Luego de la Segunda Guerra Mundial, donde más de 80 antiguas colonias obtuvieron la independencia, que según el Comité Especial de Descolonización de las Naciones Unidas, involucra a 750 millones de personas, el Reino Unido no siguió una política unívoca ni mucho menos de principios. Se fue despojando de algunas de ellas y conservó otras, según un pragmatismo derivado de cada caso en particular. Hoy hay 15 territorios más además de Malvinas en manos coloniales, 10 de los cuales pertenecen al Reino Unido, 3 a Estados Unidos, 1 a Francia y otro a Nueva Zelanda en Asia.

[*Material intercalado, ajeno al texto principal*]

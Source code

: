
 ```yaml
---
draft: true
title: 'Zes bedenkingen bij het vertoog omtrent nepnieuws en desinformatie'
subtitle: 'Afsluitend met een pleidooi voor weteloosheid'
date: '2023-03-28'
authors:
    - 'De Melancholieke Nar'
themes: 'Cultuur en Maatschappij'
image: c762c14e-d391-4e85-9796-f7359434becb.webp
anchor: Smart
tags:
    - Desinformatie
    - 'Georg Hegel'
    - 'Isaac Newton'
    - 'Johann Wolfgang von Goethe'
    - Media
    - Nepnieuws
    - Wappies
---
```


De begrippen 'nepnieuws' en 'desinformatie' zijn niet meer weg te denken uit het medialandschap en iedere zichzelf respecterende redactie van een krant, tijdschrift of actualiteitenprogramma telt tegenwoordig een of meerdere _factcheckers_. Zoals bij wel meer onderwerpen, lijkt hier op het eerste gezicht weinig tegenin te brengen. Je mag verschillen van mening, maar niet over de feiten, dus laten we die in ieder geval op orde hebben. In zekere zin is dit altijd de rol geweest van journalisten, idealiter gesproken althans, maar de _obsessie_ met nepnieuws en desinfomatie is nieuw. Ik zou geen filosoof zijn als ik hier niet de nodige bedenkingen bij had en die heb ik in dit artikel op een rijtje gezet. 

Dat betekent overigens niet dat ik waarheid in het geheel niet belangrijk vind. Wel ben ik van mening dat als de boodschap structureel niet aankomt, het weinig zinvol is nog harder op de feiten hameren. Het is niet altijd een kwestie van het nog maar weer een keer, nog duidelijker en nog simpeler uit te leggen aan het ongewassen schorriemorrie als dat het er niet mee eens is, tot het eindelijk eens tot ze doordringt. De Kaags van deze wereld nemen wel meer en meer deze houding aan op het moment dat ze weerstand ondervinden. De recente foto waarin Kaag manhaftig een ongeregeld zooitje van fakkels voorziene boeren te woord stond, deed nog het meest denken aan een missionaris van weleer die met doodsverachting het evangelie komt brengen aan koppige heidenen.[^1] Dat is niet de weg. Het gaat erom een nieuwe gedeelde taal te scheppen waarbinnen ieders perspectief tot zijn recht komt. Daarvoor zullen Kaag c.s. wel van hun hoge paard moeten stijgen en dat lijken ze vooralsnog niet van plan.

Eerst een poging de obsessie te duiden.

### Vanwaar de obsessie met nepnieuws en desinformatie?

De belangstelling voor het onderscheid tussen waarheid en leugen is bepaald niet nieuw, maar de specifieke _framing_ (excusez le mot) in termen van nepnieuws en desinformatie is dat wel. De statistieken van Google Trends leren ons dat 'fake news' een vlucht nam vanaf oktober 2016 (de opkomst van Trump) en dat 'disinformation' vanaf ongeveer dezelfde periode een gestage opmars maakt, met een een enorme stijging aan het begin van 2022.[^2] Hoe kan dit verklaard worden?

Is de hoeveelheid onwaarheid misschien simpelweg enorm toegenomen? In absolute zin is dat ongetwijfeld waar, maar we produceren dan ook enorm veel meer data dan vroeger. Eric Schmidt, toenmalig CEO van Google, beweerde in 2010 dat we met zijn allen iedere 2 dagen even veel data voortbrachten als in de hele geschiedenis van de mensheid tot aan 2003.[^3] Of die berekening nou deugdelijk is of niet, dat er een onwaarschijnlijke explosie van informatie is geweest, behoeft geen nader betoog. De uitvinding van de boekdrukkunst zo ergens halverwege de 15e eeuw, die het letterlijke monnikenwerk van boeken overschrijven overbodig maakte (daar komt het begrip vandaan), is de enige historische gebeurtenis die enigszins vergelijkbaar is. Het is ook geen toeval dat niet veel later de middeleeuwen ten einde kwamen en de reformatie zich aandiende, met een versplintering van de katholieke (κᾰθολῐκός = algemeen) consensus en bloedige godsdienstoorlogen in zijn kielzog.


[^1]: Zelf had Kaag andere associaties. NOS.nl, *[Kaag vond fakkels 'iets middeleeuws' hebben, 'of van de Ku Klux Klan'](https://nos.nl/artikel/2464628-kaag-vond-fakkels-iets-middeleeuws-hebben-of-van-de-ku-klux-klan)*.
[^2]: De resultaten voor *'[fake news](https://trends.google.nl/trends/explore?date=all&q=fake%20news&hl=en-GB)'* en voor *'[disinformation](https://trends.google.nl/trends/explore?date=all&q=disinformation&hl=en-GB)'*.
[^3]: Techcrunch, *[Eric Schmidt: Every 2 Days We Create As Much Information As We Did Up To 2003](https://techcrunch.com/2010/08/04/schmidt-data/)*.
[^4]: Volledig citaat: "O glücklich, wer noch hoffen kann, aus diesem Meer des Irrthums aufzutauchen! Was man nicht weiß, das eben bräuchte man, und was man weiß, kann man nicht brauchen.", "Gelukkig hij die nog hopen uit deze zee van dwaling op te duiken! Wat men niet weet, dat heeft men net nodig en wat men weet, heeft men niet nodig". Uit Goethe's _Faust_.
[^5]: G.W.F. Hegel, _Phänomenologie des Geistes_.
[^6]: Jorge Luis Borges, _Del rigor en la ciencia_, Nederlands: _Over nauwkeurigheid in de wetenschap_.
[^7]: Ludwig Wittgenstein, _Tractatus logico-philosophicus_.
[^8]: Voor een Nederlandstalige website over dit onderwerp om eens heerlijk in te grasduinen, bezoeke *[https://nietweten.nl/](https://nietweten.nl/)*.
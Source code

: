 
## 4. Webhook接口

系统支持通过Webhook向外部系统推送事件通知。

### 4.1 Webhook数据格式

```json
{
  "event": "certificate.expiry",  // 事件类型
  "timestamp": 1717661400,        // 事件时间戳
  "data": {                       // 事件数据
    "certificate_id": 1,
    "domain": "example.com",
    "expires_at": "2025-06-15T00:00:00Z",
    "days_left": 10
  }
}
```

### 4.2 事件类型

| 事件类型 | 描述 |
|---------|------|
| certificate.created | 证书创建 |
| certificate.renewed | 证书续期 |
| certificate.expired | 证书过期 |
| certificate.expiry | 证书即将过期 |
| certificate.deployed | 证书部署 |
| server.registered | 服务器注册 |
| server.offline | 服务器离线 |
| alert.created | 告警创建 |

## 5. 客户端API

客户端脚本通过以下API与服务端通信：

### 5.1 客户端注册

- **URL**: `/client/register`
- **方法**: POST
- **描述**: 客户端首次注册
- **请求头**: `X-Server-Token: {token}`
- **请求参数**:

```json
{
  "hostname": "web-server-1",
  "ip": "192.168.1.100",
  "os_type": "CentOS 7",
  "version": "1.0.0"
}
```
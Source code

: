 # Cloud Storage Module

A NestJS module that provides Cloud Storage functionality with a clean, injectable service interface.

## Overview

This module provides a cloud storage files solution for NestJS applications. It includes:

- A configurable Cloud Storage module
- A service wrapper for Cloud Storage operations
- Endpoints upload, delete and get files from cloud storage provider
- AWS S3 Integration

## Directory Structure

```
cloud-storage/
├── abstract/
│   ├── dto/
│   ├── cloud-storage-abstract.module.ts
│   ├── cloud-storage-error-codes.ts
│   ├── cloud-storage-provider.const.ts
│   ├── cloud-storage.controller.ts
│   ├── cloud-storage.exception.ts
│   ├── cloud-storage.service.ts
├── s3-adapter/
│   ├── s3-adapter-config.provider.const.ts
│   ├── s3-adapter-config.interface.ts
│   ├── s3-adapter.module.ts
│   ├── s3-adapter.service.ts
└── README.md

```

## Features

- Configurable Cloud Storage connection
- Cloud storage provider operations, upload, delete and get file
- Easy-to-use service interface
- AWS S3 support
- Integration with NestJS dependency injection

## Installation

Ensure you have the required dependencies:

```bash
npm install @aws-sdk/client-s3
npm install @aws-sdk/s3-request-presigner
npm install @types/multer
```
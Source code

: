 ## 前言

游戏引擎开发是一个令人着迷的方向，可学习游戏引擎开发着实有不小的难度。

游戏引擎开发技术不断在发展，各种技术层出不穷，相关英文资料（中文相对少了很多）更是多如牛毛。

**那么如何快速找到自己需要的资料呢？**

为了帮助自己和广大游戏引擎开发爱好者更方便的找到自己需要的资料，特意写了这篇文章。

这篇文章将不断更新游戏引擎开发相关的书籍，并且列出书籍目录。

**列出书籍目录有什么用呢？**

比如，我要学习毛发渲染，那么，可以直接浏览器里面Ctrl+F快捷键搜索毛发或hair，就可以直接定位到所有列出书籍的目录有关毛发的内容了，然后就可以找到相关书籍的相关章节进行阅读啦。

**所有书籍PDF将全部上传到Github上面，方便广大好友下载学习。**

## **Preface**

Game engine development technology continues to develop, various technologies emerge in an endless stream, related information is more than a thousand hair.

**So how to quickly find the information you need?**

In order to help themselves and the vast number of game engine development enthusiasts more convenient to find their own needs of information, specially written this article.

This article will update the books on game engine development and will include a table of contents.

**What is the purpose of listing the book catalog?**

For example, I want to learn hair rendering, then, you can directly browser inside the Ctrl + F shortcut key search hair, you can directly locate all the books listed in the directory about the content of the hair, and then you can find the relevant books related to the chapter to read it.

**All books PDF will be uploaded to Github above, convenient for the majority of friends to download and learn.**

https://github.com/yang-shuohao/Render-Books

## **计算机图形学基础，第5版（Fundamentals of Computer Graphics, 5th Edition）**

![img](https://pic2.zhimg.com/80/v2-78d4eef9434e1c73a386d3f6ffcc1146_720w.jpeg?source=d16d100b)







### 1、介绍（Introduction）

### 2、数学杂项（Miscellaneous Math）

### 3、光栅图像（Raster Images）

Por ejemplo, mientras Inglaterra devolvió Hong Kong a China en 1997, aún se aferra al Peñón de Gibraltar y a las Malvinas, únicos casos en Europa y el Atlántico Sur. Y entre las razones del propósito retentivo, intervienen además de los intereses militares (no exclusivamente propios, sino además de sus aliados), el control y hegemonía sobre las pequeñas poblaciones habitantes. En Hong Kong, la inmensa mayoría de los habitantes de la colonia eran chinos. Inversamente, en Gibraltar y Malvinas, los ingleses habían expulsado violentamente a sus habitantes e implantado una población propia que no quería ni quiere pertenecer ni a Argentina ni a España sino al centro imperial, del cual reciben cuantiosos beneficios económicos. Es así que utilizan el recurso ideológico de la “autodeterminación de los pueblos”, principio perfectamente aplicable a los pueblos-nación, pero en ningún caso a las aldeas de población implantada o al personal de bases militares y sus proveedores civiles de servicios.

La estrategia británica es seguir situando el conflicto en el escenario en que lo dejaron los criminales Galtieri, Thatcher y Pinochet: el exclusivamente militar y la continuidad de los hechos consumados. Por eso resulta encomiable la iniciativa de la Presidenta argentina de realizar una contraofensiva en campos inversos como la diplomacia, la economía y la política llamando la atención acerca de la naturaleza subcontinental de la amenaza. También lo es, como punto de partida, el acompañamiento recibido por buena parte de los aliados de la UNASUR (Brasil, Chile, Perú, Uruguay) al impedir el atraque de buques con bandera malvinense o de guerra británicos. Pero habrá que poner en debate más acciones comunes en áreas más sensibles como el comercio y las inversiones, tanto como evitar la descoordinación o la insolidaridad entre los países integrantes. No estará de más discutir si a la zona de exclusión militar no puede responderse con una amplia zona de exclusión comercial y diplomática.

En tal sentido es seriamente desacertada la estrategia argentina de no excluir a los países del Mercosur (y posteriormente de la Unasur) de su política de restricción de importaciones, tanto como el propósito de la cancillería uruguaya de enviar una misión comercial a las Malvinas asistida por un vuelo de carga. Más enfáticamente aún, esta decisión es un verdadero paso atrás respecto al camino superador de la política exterior, respecto al primer gobierno frenteamplista. La gestión del Presidente Mujica reorientó el rumbo diplomático del Uruguay con coherencia y capacidad negociadora con una estrategia centrada en la integración subcontinental y la fluidez de diálogo con los vecinos. Si bien es cierto que encontró buenas piedras del lado argentino en el área comercial, éstas no serán superadas o compensadas con exportaciones al destino “no tradicional” malvinense, ni menos aún contribuirá al propósito estratégico de integración. De este modo, una política exterior prácticamente intachable se enturbia y se expone a sospechas de miserabilidad. Para decirlo en términos coloquiales, en Malvinas sólo hay 3.000 “gatos locos”, tanto como en un barrio de algún pueblo del interior profundo uruguayo.

Solución militar, no hay ninguna. Nunca la hubo, ni la habrá sin malparir cualquier engendro. Comerciales hay varias, siempre que no se busquen en la dirección de la traición de principios o de sangrantes territorios colonizados.